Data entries
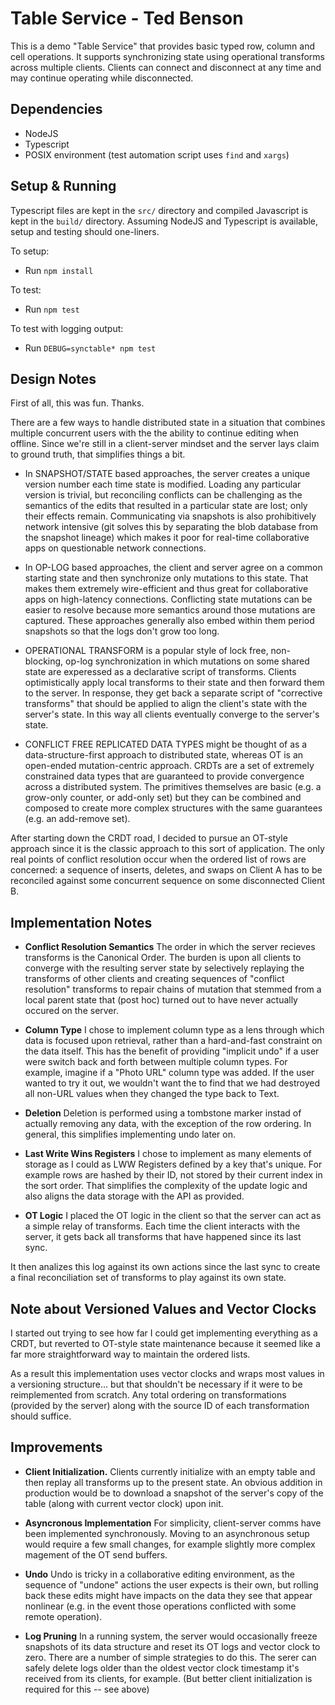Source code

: Table Service - Ted Benson
==========================

This is a demo "Table Service" that provides basic typed row, column and cell 
operations. It supports synchronizing state using operational transforms across
multiple clients. Clients can connect and disconnect at any time and may 
continue operating while disconnected.

Dependencies
------------

- NodeJS
- Typescript
- POSIX environment (test automation script uses `find` and `xargs`)

Setup & Running
---------------

Typescript files are kept in the `src/` directory and compiled Javascript is
kept in the `build/` directory. Assuming NodeJS and Typescript is available,
setup and testing should one-liners.

To setup:
- Run `npm install`

To test:
- Run `npm test`

To test with logging output:
- Run `DEBUG=synctable* npm test`

Design Notes
------------

First of all, this was fun. Thanks.

There are a few ways to handle distributed state in a situation that combines
multiple concurrent users with the the ability to continue editing when 
offline. Since we're still in a client-server mindset and the server lays claim
to ground truth, that simplifies things a bit.

- In SNAPSHOT/STATE based approaches, the server creates a unique version number 
  each time state is modified. Loading any particular version is trivial, 
  but reconciling conflicts can be challenging as the semantics of the edits 
  that resulted in a particular state are lost; only their effects remain. 
  Communicating via snapshots is also prohibitively network intensive (git 
  solves this by separating the blob database from the snapshot lineage) 
  which makes it poor for real-time collaborative apps on questionable 
  network connections. 

- In OP-LOG based approaches, the client and server agree on a common starting
  state and then synchronize only mutations to this state. That makes them
  extremely wire-efficient and thus great for 
  collaborative apps on high-latency connections. Conflicting state mutations 
  can be easier to resolve because more semantics around those mutations are
  captured. These approaches generally also embed within them period snapshots 
  so that the logs don't grow too long.

- OPERATIONAL TRANSFORM is a popular style of lock free, non-blocking, op-log 
  synchronization in which mutations on some shared state are experessed as a
  declarative script of transforms. Clients optimistically apply local transforms
  to their state and then forward them to the server. In response, they get back
  a separate script of "corrective transforms" that should be applied to align the 
  client's state with the server's state. In this way all clients eventually 
  converge to the server's state.

- CONFLICT FREE REPLICATED DATA TYPES might be thought of as a data-structure-first
  approach to distributed state, whereas OT is an open-ended mutation-centric approach.
  CRDTs are a set of extremely constrained data types that are guaranteed to provide 
  convergence across a distributed system. The primitives themselves are basic (e.g. a
  grow-only counter, or add-only set) but they can be combined and composed to create
  more complex structures with the same guarantees (e.g. an add-remove set).

After starting down the CRDT road, I decided to pursue an OT-style approach since it
is the classic approach to this sort of application. The only real points of conflict
resolution occur when the ordered list of rows are concerned: a sequence of inserts,
deletes, and swaps on Client A has to be reconciled against some concurrent sequence
on some disconnected Client B. 

Implementation Notes
--------------------

* **Conflict Resolution Semantics**
The order in which the server recieves transforms is the Canonical Order. The
burden is upon all clients to converge with the resulting server state by 
selectively replaying the transforms of other clients and creating sequences
of "conflict resolution" transforms to repair chains of mutation that stemmed
from a local parent state that (post hoc) turned out to have never actually 
occured on the server.

* **Column Type**
I chose to implement column type as a lens through which data is focused upon
retrieval, rather than a hard-and-fast constraint on the data itself. This has
the benefit of providing "implicit undo" if a user were switch back and forth
between multiple column types. For example, imagine if a "Photo URL" column
type was added. If the user wanted to try it out, we wouldn't want the to find
that we had destroyed all non-URL values when they changed the type back to 
Text.

* **Deletion**
Deletion is performed using a tombstone marker instad of actually removing any
data, with the exception of the row ordering. In general, this simplifies
implementing undo later on.

* **Last Write Wins Registers**
I chose to implement as many elements of storage as I could as LWW Registers
defined by a key that's unique. For example rows are hashed by their ID, not
stored by their current index in the sort order. That simplifies the complexity
of the update logic and also aligns the data storage with the API as provided.

* **OT Logic**
I placed the OT logic in the client so that the server can act as a simple
relay of transforms. Each time the client interacts with the server, it gets
back all transforms that have happened since its last sync.

It then analizes this log against its own actions since the last sync to 
create a final reconciliation set of transforms to play against its own state.

Note about Versioned Values and Vector Clocks
---------------------------------------------

I started out trying to see how far I could get implementing everything as 
a CRDT, but reverted to OT-style state maintenance because it seemed like
a far more straightforward way to maintain the ordered lists.

As a result this implementation uses vector clocks and wraps most values in
a versioning structure... but that shouldn't be necessary if it were to be 
reimplemented from scratch. Any total ordering on transformations (provided 
by the server) along with the source ID of each transformation should suffice.

Improvements
------------

* **Client Initialization.**
  Clients currently initialize with an empty table and then replay all 
  transforms up to the present state. An obvious addition in production 
  would be to download a snapshot of the server's copy of the table 
  (along with current vector clock) upon init.

* **Asyncronous Implementation**
  For simplicity, client-server comms have been implemented synchronously. 
  Moving to an asynchronous setup would require a few small changes, for 
  example slightly more complex magement of the OT send buffers.

* **Undo**
  Undo is tricky in a collaborative editing environment, as the sequence of
  "undone" actions the user expects is their own, but rolling back these
  edits might have impacts on the data they see that appear nonlinear (e.g.
  in the event those operations conflicted with some remote operation).

* **Log Pruning**
  In a running system, the server would occasionally freeze snapshots of
  its data structure and reset its OT logs and vector clock to zero. There
  are a number of simple strategies to do this. The serer can safely delete
  logs older than the oldest vector clock timestamp it's received from its
  clients, for example. (But better client initialization is required for
  this -- see above)
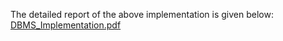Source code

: The detailed report of the above implementation is given below: 
[DBMS_Implementation.pdf](https://github.com/KiranDev12/frontend-resellify/files/15330177/DBMS_Implementation.pdf)

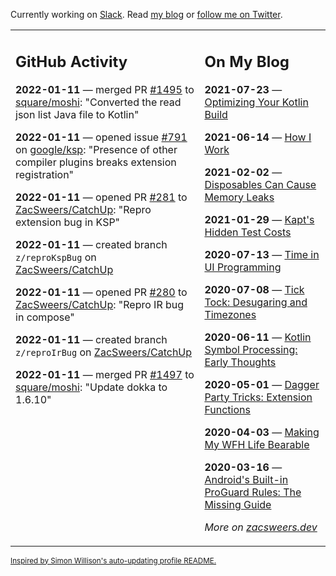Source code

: Currently working on [Slack](https://slack.com/). Read [my blog](https://zacsweers.dev/) or [follow me on Twitter](https://twitter.com/ZacSweers).

<table><tr><td valign="top" width="60%">

## GitHub Activity
<!-- githubActivity starts -->
**2022-01-11** — merged PR [#1495](https://github.com/square/moshi/pull/1495) to [square/moshi](https://github.com/square/moshi): "Converted the read json list Java file to Kotlin"

**2022-01-11** — opened issue [#791](https://github.com/google/ksp/issues/791) on [google/ksp](https://github.com/google/ksp): "Presence of other compiler plugins breaks extension registration"

**2022-01-11** — opened PR [#281](https://github.com/ZacSweers/CatchUp/pull/281) to [ZacSweers/CatchUp](https://github.com/ZacSweers/CatchUp): "Repro extension bug in KSP"

**2022-01-11** — created branch `z/reproKspBug` on [ZacSweers/CatchUp](https://github.com/ZacSweers/CatchUp)

**2022-01-11** — opened PR [#280](https://github.com/ZacSweers/CatchUp/pull/280) to [ZacSweers/CatchUp](https://github.com/ZacSweers/CatchUp): "Repro IR bug in compose"

**2022-01-11** — created branch `z/reproIrBug` on [ZacSweers/CatchUp](https://github.com/ZacSweers/CatchUp)

**2022-01-11** — merged PR [#1497](https://github.com/square/moshi/pull/1497) to [square/moshi](https://github.com/square/moshi): "Update dokka to 1.6.10"
<!-- githubActivity ends -->
</td><td valign="top" width="40%">

## On My Blog
<!-- blog starts -->
**2021-07-23** — [Optimizing Your Kotlin Build](https://www.zacsweers.dev/optimizing-your-kotlin-build/)

**2021-06-14** — [How I Work](https://www.zacsweers.dev/how-i-work/)

**2021-02-02** — [Disposables Can Cause Memory Leaks](https://www.zacsweers.dev/disposables-can-cause-memory-leaks/)

**2021-01-29** — [Kapt's Hidden Test Costs](https://www.zacsweers.dev/kapts-hidden-test-costs/)

**2020-07-13** — [Time in UI Programming](https://www.zacsweers.dev/time-in-ui/)

**2020-07-08** — [Tick Tock: Desugaring and Timezones](https://www.zacsweers.dev/ticktock-desugaring-timezones/)

**2020-06-11** — [Kotlin Symbol Processing: Early Thoughts](https://www.zacsweers.dev/kotlin-symbol-processor-early-thoughts/)

**2020-05-01** — [Dagger Party Tricks: Extension Functions](https://www.zacsweers.dev/dagger-party-tricks-extension-functions/)

**2020-04-03** — [Making My WFH Life Bearable](https://www.zacsweers.dev/making-wfh-life-bearable/)

**2020-03-16** — [Android's Built-in ProGuard Rules: The Missing Guide](https://www.zacsweers.dev/android-proguard-rules/)
<!-- blog ends -->
_More on [zacsweers.dev](https://zacsweers.dev/)_
</td></tr></table>

<sub><a href="https://simonwillison.net/2020/Jul/10/self-updating-profile-readme/">Inspired by Simon Willison's auto-updating profile README.</a></sub>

- _TASK TO CARRY OUT_
What you give back must be the stretch above, starting at the line with "convergence across a" and ending at the line with "relay of transforms.", copied exactly.

- _FINAL ANSWER_
  convergence across a distributed system. The primitives themselves are basic (e.g. a
  grow-only counter, or add-only set) but they can be combined and composed to create
  more complex structures with the same guarantees (e.g. an add-remove set).

After starting down the CRDT road, I decided to pursue an OT-style approach since it
is the classic approach to this sort of application. The only real points of conflict
resolution occur when the ordered list of rows are concerned: a sequence of inserts,
deletes, and swaps on Client A has to be reconciled against some concurrent sequence
on some disconnected Client B. 

Implementation Notes
--------------------

* **Conflict Resolution Semantics**
The order in which the server recieves transforms is the Canonical Order. The
burden is upon all clients to converge with the resulting server state by 
selectively replaying the transforms of other clients and creating sequences
of "conflict resolution" transforms to repair chains of mutation that stemmed
from a local parent state that (post hoc) turned out to have never actually 
occured on the server.

* **Column Type**
I chose to implement column type as a lens through which data is focused upon
retrieval, rather than a hard-and-fast constraint on the data itself. This has
the benefit of providing "implicit undo" if a user were switch back and forth
between multiple column types. For example, imagine if a "Photo URL" column
type was added. If the user wanted to try it out, we wouldn't want the to find
that we had destroyed all non-URL values when they changed the type back to 
Text.

* **Deletion**
Deletion is performed using a tombstone marker instad of actually removing any
data, with the exception of the row ordering. In general, this simplifies
implementing undo later on.

* **Last Write Wins Registers**
I chose to implement as many elements of storage as I could as LWW Registers
defined by a key that's unique. For example rows are hashed by their ID, not
stored by their current index in the sort order. That simplifies the complexity
of the update logic and also aligns the data storage with the API as provided.

* **OT Logic**
I placed the OT logic in the client so that the server can act as a simple
relay of transforms. Each time the client interacts with the server, it gets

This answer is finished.